** The records follows **

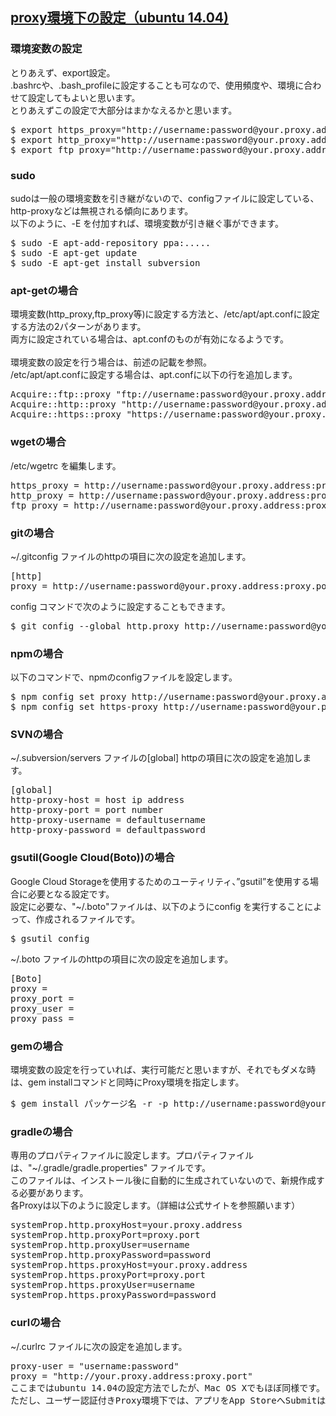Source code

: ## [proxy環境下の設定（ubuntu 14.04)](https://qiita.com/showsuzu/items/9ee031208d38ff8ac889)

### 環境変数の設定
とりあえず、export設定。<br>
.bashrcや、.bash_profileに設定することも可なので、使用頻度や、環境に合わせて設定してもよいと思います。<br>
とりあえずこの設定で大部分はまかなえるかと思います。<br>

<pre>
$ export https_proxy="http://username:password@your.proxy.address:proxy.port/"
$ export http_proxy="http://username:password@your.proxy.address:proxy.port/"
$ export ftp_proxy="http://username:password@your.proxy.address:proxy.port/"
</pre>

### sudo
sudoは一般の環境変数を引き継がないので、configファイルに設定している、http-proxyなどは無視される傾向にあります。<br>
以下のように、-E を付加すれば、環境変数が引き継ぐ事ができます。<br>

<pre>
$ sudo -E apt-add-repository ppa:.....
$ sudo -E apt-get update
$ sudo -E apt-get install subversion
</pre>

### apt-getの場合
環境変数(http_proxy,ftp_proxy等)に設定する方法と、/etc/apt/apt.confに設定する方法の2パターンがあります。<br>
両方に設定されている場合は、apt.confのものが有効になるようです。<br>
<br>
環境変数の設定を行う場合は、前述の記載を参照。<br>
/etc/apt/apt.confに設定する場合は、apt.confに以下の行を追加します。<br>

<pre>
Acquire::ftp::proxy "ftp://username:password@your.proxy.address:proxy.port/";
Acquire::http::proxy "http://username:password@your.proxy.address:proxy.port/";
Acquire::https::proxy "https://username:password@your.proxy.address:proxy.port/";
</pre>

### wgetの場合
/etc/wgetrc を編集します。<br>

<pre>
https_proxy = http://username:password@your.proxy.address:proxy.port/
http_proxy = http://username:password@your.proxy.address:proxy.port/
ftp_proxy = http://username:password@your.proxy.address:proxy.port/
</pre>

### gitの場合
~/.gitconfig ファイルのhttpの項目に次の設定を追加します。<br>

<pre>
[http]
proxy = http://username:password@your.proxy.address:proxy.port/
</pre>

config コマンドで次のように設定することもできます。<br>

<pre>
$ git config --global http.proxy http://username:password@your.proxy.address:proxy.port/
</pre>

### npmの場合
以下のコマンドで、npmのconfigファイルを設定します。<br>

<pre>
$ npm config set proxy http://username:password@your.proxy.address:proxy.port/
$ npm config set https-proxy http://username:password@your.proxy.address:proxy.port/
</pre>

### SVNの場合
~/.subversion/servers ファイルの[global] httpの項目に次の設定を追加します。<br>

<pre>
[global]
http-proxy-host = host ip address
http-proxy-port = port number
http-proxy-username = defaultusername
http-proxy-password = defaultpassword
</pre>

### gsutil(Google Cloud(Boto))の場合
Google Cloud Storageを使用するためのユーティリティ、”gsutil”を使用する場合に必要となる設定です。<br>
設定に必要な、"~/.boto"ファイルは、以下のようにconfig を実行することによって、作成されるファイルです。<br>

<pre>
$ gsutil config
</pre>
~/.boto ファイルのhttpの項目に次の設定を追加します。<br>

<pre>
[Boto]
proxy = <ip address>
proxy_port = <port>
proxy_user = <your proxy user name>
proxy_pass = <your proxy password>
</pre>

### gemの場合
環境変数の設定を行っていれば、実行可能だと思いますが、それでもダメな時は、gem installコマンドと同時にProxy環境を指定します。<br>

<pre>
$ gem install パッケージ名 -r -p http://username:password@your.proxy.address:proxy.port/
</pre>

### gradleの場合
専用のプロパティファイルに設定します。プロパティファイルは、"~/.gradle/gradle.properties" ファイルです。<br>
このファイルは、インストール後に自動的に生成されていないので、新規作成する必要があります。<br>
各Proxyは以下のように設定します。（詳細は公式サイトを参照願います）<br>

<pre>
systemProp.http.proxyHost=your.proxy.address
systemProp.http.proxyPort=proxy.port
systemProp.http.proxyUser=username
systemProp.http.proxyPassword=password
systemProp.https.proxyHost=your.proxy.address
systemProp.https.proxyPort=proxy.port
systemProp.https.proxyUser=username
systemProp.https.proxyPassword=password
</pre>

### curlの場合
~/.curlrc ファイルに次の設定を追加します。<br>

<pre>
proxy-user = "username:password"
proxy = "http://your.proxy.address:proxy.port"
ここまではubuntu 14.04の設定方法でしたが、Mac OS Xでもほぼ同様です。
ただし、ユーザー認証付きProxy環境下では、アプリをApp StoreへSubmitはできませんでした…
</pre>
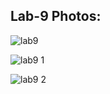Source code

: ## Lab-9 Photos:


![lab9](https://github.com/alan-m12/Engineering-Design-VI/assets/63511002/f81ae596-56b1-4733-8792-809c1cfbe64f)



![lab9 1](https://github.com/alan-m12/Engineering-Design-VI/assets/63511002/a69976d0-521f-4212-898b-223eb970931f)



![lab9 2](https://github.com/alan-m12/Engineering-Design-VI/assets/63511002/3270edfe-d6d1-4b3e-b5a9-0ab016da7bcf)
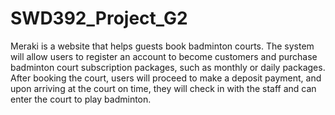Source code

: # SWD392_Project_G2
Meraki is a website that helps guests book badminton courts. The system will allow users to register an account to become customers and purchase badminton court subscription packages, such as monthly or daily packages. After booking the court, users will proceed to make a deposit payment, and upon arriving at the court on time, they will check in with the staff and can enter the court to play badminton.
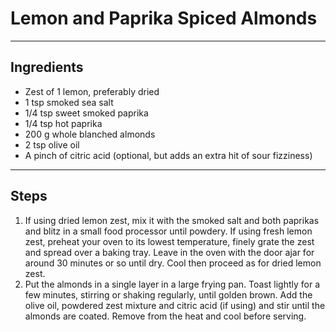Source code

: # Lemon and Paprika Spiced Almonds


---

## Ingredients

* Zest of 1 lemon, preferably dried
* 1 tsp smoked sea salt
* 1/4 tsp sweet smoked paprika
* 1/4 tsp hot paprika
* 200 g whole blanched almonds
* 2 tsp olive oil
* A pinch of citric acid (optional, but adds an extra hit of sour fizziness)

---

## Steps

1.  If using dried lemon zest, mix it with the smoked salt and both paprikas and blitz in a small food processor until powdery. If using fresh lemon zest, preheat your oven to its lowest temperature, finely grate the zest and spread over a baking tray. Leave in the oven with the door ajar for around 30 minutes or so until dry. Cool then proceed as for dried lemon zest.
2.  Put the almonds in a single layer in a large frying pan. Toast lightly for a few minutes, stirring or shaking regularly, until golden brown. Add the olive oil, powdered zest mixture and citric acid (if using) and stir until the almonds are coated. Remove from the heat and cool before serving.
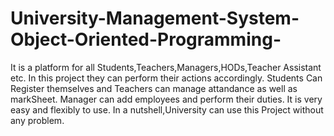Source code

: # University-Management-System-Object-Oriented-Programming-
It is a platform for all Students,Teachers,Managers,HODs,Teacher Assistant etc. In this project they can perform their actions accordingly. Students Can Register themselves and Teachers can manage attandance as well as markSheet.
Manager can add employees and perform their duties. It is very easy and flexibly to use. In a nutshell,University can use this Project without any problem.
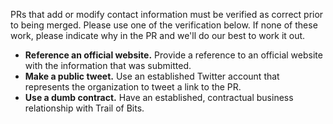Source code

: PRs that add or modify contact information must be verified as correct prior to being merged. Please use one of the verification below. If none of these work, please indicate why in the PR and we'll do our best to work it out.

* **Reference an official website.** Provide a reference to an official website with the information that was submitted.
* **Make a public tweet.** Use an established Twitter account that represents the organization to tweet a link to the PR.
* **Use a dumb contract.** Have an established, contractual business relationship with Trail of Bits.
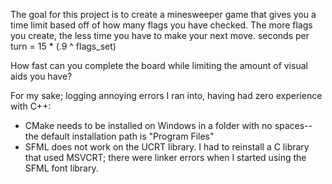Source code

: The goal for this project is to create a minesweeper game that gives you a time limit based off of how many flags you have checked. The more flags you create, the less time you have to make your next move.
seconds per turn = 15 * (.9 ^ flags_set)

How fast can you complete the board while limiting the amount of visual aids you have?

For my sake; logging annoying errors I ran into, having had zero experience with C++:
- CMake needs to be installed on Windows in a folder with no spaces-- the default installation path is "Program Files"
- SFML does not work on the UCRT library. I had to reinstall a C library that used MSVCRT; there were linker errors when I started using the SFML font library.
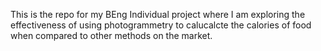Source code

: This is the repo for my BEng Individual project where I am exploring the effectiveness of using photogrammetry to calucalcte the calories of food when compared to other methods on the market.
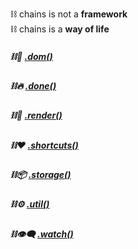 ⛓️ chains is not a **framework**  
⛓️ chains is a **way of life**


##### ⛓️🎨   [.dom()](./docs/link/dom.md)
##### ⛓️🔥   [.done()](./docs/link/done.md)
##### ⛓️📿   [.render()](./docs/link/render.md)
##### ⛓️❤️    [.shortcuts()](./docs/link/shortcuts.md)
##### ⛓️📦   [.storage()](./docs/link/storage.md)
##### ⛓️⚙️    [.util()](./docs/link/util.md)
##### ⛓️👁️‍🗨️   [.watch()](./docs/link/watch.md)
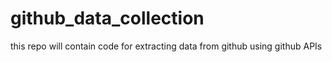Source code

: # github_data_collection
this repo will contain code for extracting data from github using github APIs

** End of The records **

» Your instructions
Could you please give the number of lines in the data above that contain the word "proxyUser"? Only the number is needed.

» Solution to this problem
2